What this article covers
- Who qualifies for SEIS and EIS
- How long a company can have been trading
- The level of tax relief offered to investors
- How companies typically move from SEIS to EIS
SEIS: Early-stage support for very young companies
SEIS is designed for start-up companies that are still in their earliest phase of trading.
Key points:
- The company must have traded for two years or less.
- SEIS offers investors 50% income tax relief on the amount they invest.
- SEIS is usually the first scheme a new company uses when raising external funding.
This higher tax relief reflects the higher risk involved in investing in very early-stage businesses.
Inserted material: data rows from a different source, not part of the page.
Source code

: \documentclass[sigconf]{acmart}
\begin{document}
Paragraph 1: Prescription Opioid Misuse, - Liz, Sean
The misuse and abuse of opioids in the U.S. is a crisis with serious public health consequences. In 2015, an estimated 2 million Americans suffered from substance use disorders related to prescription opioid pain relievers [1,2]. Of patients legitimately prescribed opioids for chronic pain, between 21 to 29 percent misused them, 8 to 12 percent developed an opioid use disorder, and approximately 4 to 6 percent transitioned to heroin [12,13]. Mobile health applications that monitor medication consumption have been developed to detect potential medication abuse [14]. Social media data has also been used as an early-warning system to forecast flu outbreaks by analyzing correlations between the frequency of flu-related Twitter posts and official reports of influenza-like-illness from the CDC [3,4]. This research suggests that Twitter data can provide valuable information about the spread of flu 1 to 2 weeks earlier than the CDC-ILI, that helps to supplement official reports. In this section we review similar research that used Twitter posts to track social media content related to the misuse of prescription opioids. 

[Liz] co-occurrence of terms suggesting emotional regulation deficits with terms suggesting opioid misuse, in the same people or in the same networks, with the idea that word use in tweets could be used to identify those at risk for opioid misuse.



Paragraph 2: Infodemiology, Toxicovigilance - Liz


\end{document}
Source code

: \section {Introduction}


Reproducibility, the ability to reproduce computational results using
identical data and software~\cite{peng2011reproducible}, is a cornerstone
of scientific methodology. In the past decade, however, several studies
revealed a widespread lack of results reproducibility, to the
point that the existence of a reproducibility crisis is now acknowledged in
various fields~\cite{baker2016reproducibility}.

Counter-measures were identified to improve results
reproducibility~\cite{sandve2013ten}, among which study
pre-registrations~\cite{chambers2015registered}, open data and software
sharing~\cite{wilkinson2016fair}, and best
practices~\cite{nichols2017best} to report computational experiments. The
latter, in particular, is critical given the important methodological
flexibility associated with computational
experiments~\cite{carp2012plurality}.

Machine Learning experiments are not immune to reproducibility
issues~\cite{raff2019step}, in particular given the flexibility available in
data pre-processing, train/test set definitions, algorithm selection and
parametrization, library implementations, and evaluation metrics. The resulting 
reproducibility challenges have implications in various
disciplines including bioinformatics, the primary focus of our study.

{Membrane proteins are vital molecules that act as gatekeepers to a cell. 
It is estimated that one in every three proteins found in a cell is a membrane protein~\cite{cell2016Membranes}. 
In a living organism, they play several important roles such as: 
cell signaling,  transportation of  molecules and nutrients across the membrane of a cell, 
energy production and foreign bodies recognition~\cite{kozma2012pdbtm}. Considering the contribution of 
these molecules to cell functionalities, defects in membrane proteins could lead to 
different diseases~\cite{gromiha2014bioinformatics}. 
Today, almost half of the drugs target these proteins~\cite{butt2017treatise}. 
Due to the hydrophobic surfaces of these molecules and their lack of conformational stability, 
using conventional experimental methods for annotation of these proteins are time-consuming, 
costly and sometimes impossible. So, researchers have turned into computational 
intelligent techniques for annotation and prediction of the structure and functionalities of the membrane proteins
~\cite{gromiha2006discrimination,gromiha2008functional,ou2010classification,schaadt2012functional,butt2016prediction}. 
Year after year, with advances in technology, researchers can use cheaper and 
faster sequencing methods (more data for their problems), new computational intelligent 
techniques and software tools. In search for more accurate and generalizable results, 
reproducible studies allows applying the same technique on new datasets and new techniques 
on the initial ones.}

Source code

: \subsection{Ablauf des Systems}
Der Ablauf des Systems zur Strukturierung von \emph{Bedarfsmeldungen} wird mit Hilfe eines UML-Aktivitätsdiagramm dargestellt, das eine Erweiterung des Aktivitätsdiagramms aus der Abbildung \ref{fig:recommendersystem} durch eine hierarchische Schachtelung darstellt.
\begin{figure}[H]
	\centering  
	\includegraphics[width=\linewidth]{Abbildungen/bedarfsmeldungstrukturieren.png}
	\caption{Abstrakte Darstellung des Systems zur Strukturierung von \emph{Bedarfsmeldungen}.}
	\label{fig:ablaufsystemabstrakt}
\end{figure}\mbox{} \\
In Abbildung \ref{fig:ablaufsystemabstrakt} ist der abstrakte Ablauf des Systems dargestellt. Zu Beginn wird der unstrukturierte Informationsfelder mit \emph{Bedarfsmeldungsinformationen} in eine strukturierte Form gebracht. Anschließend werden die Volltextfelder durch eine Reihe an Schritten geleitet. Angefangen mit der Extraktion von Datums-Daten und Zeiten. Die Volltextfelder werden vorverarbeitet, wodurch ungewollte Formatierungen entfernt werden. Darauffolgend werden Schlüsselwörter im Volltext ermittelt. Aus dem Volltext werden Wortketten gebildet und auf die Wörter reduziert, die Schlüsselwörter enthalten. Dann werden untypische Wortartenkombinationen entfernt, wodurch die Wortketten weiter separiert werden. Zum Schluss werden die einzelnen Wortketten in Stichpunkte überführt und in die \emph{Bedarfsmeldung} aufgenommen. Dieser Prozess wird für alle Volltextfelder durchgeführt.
EIS: Support for companies scaling beyond the start-up phase
EIS is intended for companies that are further along in their growth journey.
Key points:
- The company must have traded for seven years or less.
- For knowledge-intensive companies, this limit increases to ten years.
- EIS offers investors 30% income tax relief on the amount invested.
EIS provides valuable support for businesses that are still young, but beyond the earliest seed-stage.
How the schemes relate to each other
Aside from the trading-age limits and tax relief percentages, SEIS and EIS operate in broadly similar ways. They share many of the same rules, conditions, and compliance processes.
In practice, companies often follow a clear progression:
- Start with SEIS during the first fundraise (while within the two-year trading window).
- Move on to EIS for subsequent fundraising rounds once the company has matured.
This staged approach allows companies to benefit from both schemes as they grow.
💡 Summary: Key practical points
- SEIS: For companies trading up to two years, with 50% tax relief for investors.
- EIS: For companies trading up to seven years, or ten years for knowledge-intensive companies, with 30% tax relief.
- Companies commonly begin with SEIS, then transition to EIS as they scale.